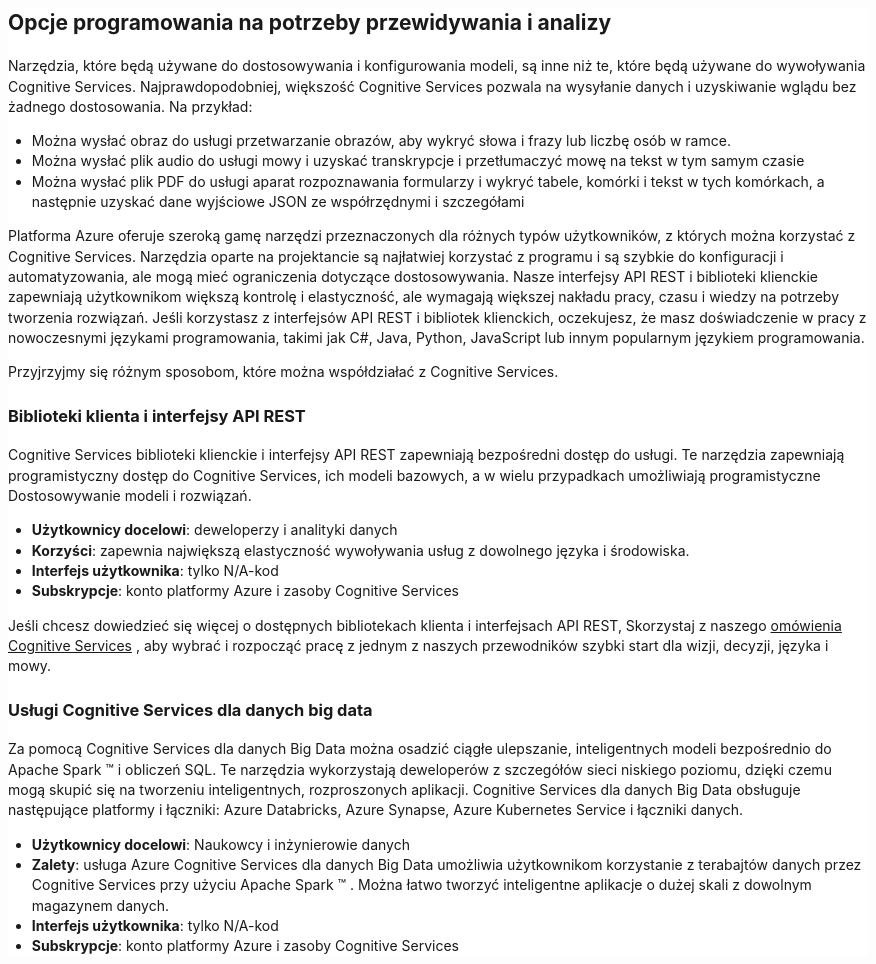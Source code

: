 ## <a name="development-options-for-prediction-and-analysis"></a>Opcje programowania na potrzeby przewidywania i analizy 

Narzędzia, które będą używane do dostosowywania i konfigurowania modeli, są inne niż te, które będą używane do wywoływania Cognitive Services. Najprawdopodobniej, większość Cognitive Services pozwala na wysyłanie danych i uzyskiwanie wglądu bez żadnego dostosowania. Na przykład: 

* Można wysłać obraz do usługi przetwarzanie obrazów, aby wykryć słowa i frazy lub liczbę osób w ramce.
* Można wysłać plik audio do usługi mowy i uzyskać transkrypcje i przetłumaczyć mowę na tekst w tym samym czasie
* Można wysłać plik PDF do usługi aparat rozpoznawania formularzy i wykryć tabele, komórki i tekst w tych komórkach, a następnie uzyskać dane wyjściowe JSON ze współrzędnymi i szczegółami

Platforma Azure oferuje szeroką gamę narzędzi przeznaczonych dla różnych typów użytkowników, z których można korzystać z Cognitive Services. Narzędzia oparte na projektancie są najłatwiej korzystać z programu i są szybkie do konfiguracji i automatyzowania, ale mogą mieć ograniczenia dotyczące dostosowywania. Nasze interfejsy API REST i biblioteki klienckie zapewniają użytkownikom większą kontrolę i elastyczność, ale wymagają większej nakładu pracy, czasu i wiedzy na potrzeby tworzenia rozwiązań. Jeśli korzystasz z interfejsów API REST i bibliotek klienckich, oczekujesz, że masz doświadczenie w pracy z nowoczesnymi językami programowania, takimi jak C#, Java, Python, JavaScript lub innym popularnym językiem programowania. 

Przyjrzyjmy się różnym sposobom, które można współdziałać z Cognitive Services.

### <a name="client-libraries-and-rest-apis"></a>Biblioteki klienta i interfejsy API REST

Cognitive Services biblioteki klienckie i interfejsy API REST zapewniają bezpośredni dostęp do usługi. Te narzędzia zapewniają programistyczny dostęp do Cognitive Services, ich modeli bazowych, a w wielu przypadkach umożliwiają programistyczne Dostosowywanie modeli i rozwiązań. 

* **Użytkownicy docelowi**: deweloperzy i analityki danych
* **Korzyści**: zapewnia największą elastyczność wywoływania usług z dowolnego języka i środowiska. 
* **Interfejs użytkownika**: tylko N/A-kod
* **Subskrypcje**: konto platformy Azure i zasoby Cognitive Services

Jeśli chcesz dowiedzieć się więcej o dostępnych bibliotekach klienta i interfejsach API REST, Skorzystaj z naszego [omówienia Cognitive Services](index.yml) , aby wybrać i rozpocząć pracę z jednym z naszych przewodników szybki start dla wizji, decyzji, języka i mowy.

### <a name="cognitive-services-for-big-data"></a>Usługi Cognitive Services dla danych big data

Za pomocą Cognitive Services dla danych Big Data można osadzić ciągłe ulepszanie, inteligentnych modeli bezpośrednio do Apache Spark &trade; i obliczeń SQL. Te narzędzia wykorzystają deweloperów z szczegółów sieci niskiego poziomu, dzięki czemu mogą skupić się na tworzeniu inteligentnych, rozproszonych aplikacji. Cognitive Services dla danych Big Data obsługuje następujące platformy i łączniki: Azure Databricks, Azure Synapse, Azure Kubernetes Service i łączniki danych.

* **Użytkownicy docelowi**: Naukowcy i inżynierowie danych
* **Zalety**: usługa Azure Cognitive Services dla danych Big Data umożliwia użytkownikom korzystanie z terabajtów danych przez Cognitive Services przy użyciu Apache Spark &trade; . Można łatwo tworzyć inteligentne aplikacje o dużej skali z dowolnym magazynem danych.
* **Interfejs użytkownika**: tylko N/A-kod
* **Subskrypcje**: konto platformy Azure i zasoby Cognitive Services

....................

TASK REQUIREMENTS: The answer must be the line containing "Za pomocą Cognitive" and every line after it to the end of the data, each set down exactly.

RESULT FOR THIS EXERCISE:
Za pomocą Cognitive Services dla danych Big Data można osadzić ciągłe ulepszanie, inteligentnych modeli bezpośrednio do Apache Spark &trade; i obliczeń SQL. Te narzędzia wykorzystają deweloperów z szczegółów sieci niskiego poziomu, dzięki czemu mogą skupić się na tworzeniu inteligentnych, rozproszonych aplikacji. Cognitive Services dla danych Big Data obsługuje następujące platformy i łączniki: Azure Databricks, Azure Synapse, Azure Kubernetes Service i łączniki danych.

* **Użytkownicy docelowi**: Naukowcy i inżynierowie danych
* **Zalety**: usługa Azure Cognitive Services dla danych Big Data umożliwia użytkownikom korzystanie z terabajtów danych przez Cognitive Services przy użyciu Apache Spark &trade; . Można łatwo tworzyć inteligentne aplikacje o dużej skali z dowolnym magazynem danych.
* **Interfejs użytkownika**: tylko N/A-kod
* **Subskrypcje**: konto platformy Azure i zasoby Cognitive Services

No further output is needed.